Flow of messages in our application

Implementing DynamoDB Streams

Step 1: Create the DynamoDB Stream

This is the key to the solution. The StockReplenishment function is just a regular Lambda function (we'll go over the code in a bit), that's triggered every time an item is updated in our DynamoDB table. DynamoDB Streams provide an ordered set of changes from your DynamoDB table for up to 24 hours after items are written. Once you enable the stream on your table events begin to flow into the stream.

  1. Go to the AWS Console and open the DynamoDB service

  2. Select the Orders table.

  3. Click on the "Overview" tab and scroll down to the "DynamoDB Stream details" section.

  4. Click "Enable DynamoDB stream".

  5. Set the view type to "New and old images".

  6. Click "Enable"

Step 2: Set up the IAM Policy for the StockReplenishment function

Now we're going to set up an IAM Policy for that Lambda function.
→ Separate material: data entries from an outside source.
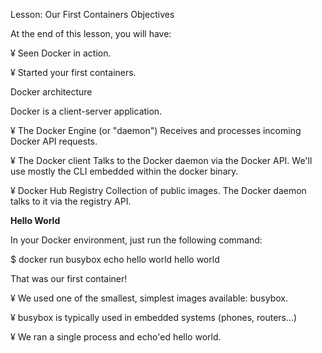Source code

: 
Lesson: Our First Containers Objectives

At the end of this lesson, you will have:

¥	Seen Docker in action.

¥	Started your first containers. 


Docker architecture

Docker is a client-server application.

¥	The Docker Engine (or "daemon")
Receives and processes incoming Docker API requests.

¥	The Docker client
Talks to the Docker daemon via the Docker API.
We'll use mostly the CLI embedded within the docker binary.

¥	Docker Hub Registry
Collection of public images.
The Docker daemon talks to it via the registry API.



**Hello World**

In your Docker environment, just run the following command:

$ docker run busybox echo hello world 
hello world



That was our first container!

¥	We used one of the smallest, simplest images available: busybox.

¥	busybox is typically used in embedded systems (phones, routers...)

¥	We ran a single process and echo'ed hello world.


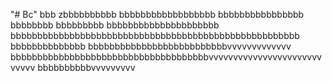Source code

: "# Bc" 
  bbb
zbbbbbbbbbb
bbbbbbbbbbbbbbbbbb
bbbbbbbbbbbbbbbb
             bbbbbbbb
bbbbbbbbb
bbbbbbbbbbbbbbbbbbbbb
bbbbbbbbbbbbbbbbbbbbbbbbbbbbbbbbbbbbbbbbbbbbbbbbbbbbbb
bbbbbbbbbbbbbb
bbbbbbbbbbbbbbbbbbbbbbbbbbvvvvvvvvvvvvv
bbbbbbbbbbbbbbbbbbbbbbbbbbbbbbbbbbbbbvvvvvvvvvvvvvvvvvvvvvvvvvvvv
bbbbbbbbbbvvvvvvvvv
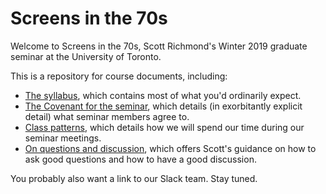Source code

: # Screens in the 70s
Welcome to Screens in the 70s, Scott Richmond's Winter 2019 graduate seminar at the University of Toronto.

This is a repository for course documents, including:

* [The syllabus](syllabus.md), which contains most of what you'd ordinarily expect.
* [The Covenant for the seminar](covenant.md), which details (in exorbitantly explicit detail) what seminar members agree to.
* [Class patterns](class-patterns.md), which details how we will spend our time during our seminar meetings.
* [On questions and discussion](questions-and-discussion.md), which offers Scott's guidance on how to ask good questions and how to have a good discussion.

You probably also want a link to our Slack team. Stay tuned.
This policy lets our function read events from the Stream of the Orders table, and write to the Replenishment table.

  1. Go to the IAM console.

  2. Click on "Policies" in the sidebar and click "Create policy".

  3. Choose the "JSON" tab and paste this policy document. Then click Review policy, name your policy "StockReplenishmentPolicy" and click Create.

{
  "Version": "2012-10-17",
  "Statement": [{
      "Sid": "DynamoDBStreamReadAccess",
      "Effect": "Allow",
      "Action": [
        "dynamodb:GetRecords",
        "dynamodb:GetShardIterator",
        "dynamodb:DescribeStream",
        "dynamodb:ListStreams"
      ],
      "Resource": "arn:aws:dynamodb:*:*:table/Orders/stream/*"
    },
    {
      "Sid": "DynamoDBTableWriteAccess",
      "Effect": "Allow",
      "Action": [
        "dynamodb:PutItem"
      ],
      "Resource": "arn:aws:dynamodb:*:*:table/Replenishment"
    }
  ]
}

Step 3: Set up the IAM Role for the StockReplenishment function

In this step we'll set up the IAM Role for that function. The role uses the policy created in the previous step, plus the "AWSLambdaBasicExecutionRole" managed policy which allows the function to write logs to CloudWatch Logs.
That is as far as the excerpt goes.